Stored data:
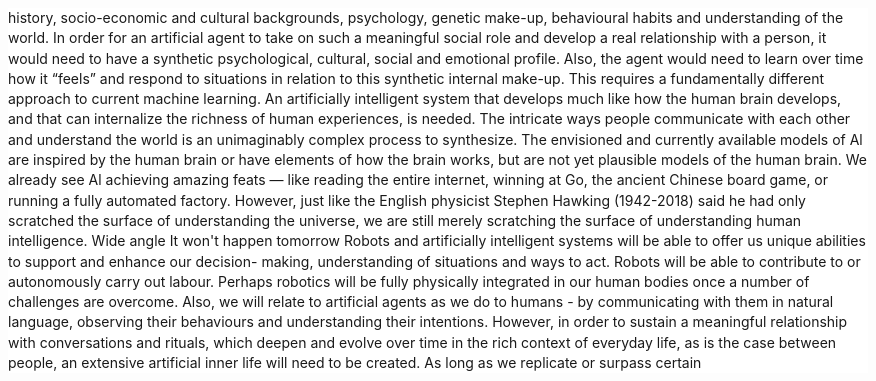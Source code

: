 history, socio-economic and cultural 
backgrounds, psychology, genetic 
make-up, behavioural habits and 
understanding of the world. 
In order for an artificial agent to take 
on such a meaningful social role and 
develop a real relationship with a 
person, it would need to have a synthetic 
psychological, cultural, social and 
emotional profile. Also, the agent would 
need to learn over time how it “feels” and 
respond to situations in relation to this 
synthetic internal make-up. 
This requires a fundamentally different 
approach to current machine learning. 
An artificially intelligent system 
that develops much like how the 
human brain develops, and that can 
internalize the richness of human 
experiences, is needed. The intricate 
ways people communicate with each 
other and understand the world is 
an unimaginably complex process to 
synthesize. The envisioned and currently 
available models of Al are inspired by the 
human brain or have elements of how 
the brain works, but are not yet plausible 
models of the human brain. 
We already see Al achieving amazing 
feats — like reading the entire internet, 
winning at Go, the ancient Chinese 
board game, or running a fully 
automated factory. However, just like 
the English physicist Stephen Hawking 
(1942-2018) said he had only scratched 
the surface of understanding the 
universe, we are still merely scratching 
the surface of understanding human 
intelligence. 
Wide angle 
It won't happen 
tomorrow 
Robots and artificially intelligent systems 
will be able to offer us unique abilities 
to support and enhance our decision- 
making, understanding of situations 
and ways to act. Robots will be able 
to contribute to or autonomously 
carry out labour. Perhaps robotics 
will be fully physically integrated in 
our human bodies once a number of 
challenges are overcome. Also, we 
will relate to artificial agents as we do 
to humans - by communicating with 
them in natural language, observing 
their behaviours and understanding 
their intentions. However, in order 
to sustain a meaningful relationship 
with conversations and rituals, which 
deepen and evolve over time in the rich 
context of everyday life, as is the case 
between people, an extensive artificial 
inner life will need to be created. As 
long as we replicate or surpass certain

TASK REQUIREMENTS: All lines above from the one containing "the English physicist Stephen Hawking" to the one containing "inner life will need to be created. As" must be repeated exactly, both lines included, and no others.

RESULT OF THE TASK:
the English physicist Stephen Hawking 
(1942-2018) said he had only scratched 
the surface of understanding the 
universe, we are still merely scratching 
the surface of understanding human 
intelligence. 
Wide angle 
It won't happen 
tomorrow 
Robots and artificially intelligent systems 
will be able to offer us unique abilities 
to support and enhance our decision- 
making, understanding of situations 
and ways to act. Robots will be able 
to contribute to or autonomously 
carry out labour. Perhaps robotics 
will be fully physically integrated in 
our human bodies once a number of 
challenges are overcome. Also, we 
will relate to artificial agents as we do 
to humans - by communicating with 
them in natural language, observing 
their behaviours and understanding 
their intentions. However, in order 
to sustain a meaningful relationship 
with conversations and rituals, which 
deepen and evolve over time in the rich 
context of everyday life, as is the case 
between people, an extensive artificial 
inner life will need to be created. As 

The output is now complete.